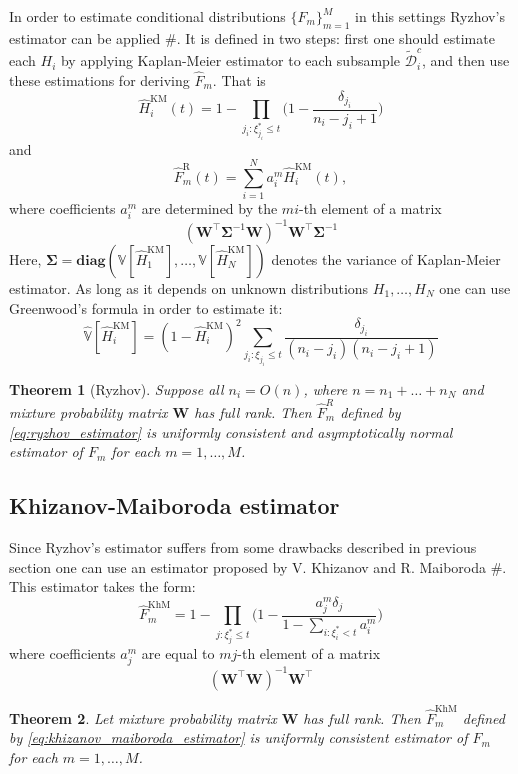 \documentclass[12pt,reqno,a4paper,oneside,draft]{article}
\theoremstyle{plain}
\newtheorem{thm}{Theorem}[section]
\theoremstyle{definition}
\theoremstyle{remark}
\begin{document}
In order to estimate conditional distributions $\{F_m\}_{m=1}^M$ in this settings Ryzhov's estimator can be applied $\#$. It is defined in two steps: first one should estimate each $H_i$ by applying Kaplan-Meier estimator to each subsample $\tilde{\mathcal D}^c_i$, and then use these estimations for deriving $\hat F_m$. That is
\begin{equation}
\hat H^{\mathrm{KM}}_i (t) = 1 - \prod _{j_i:\xi ^*_{j_i} \leq t} \Bigg(1 - \frac {\delta _{j_i}}{n_i - j_i + 1}\Bigg)
\end{equation}
and
\begin{equation}
\label{eq:ryzhov_estimator}
\hat F^{\mathrm{R}}_m(t) = \sum _{i=1}^N a_i^m \hat H^{\mathrm{KM}}_i(t),
\end{equation}
where coefficients $a_i^m$ are determined by the $mi$-th element of a matrix
\begin{equation}
(\mathbf W^\top \boldsymbol{\Sigma}^{-1}\mathbf W)^{-1} \mathbf W^\top \boldsymbol{\Sigma}^{-1}
\end{equation}
Here, $\boldsymbol{\Sigma} = \mathbf{diag}(\mathbb V [\hat H^{\mathrm{KM}}_1], \ldots, \mathbb V[\hat H^{\mathrm{KM}}_N])$ denotes the variance of Kaplan-Meier estimator. As long as it depends on unknown distributions $H_1, \ldots, H_N$ one can use Greenwood's formula in order to estimate it:
\begin{equation}
\hat{\mathbb V}[\hat H^{\mathrm{KM}}_i] = (1 - \hat H^{\mathrm{KM}}_i)^2 \sum _{j_i:\xi _{j_i} \leq t}\frac {\delta _{j_i}}{(n_i - j_i)(n_i - j_i + 1)}
\end{equation}
\begin{thm}[Ryzhov]
Suppose all $n_i = O(n)$, where $n = n_1 + \ldots + n_N$ and mixture probability matrix $\mathbf W$ has full rank. Then $\hat F^R_m$ defined by \eqref{eq:ryzhov_estimator} is uniformly consistent and asymptotically normal estimator of $F_m$ for each $m=1,\ldots , M$.
\end{thm}


\subsection{Khizanov-Maiboroda estimator}
Since Ryzhov's estimator suffers from some drawbacks described in previous section one can use an estimator proposed by V. Khizanov and R. Maiboroda $\#$. This estimator takes the form:
\begin{equation}
\label{eq:khizanov_maiboroda_estimator}
\hat F^{\mathrm{KhM}}_m = 1 - \prod _{j : \xi ^*_j \leq t}\bigg( 1 - \frac {a_j^m \delta _j}{1 - \sum _{i:\xi ^*_i < t} a_i^m} \bigg)
\end{equation}
where coefficients $a_j^m$ are equal to $mj$-th element of a matrix
\begin{equation}
(\mathbf W^\top \mathbf W)^{-1}\mathbf W^\top
\end{equation}
\begin{thm}
Let mixture probability matrix $\mathbf W$ has full rank. Then $\hat F^{\mathrm{KhM}}_m$ defined by \eqref{eq:khizanov_maiboroda_estimator} is uniformly consistent estimator of $F_m$ for each $m=1,\ldots, M$.
\end{thm}
\end{document}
*****
Work to be completed:
Please report only the number of lines above that include "each".

Final answer:
3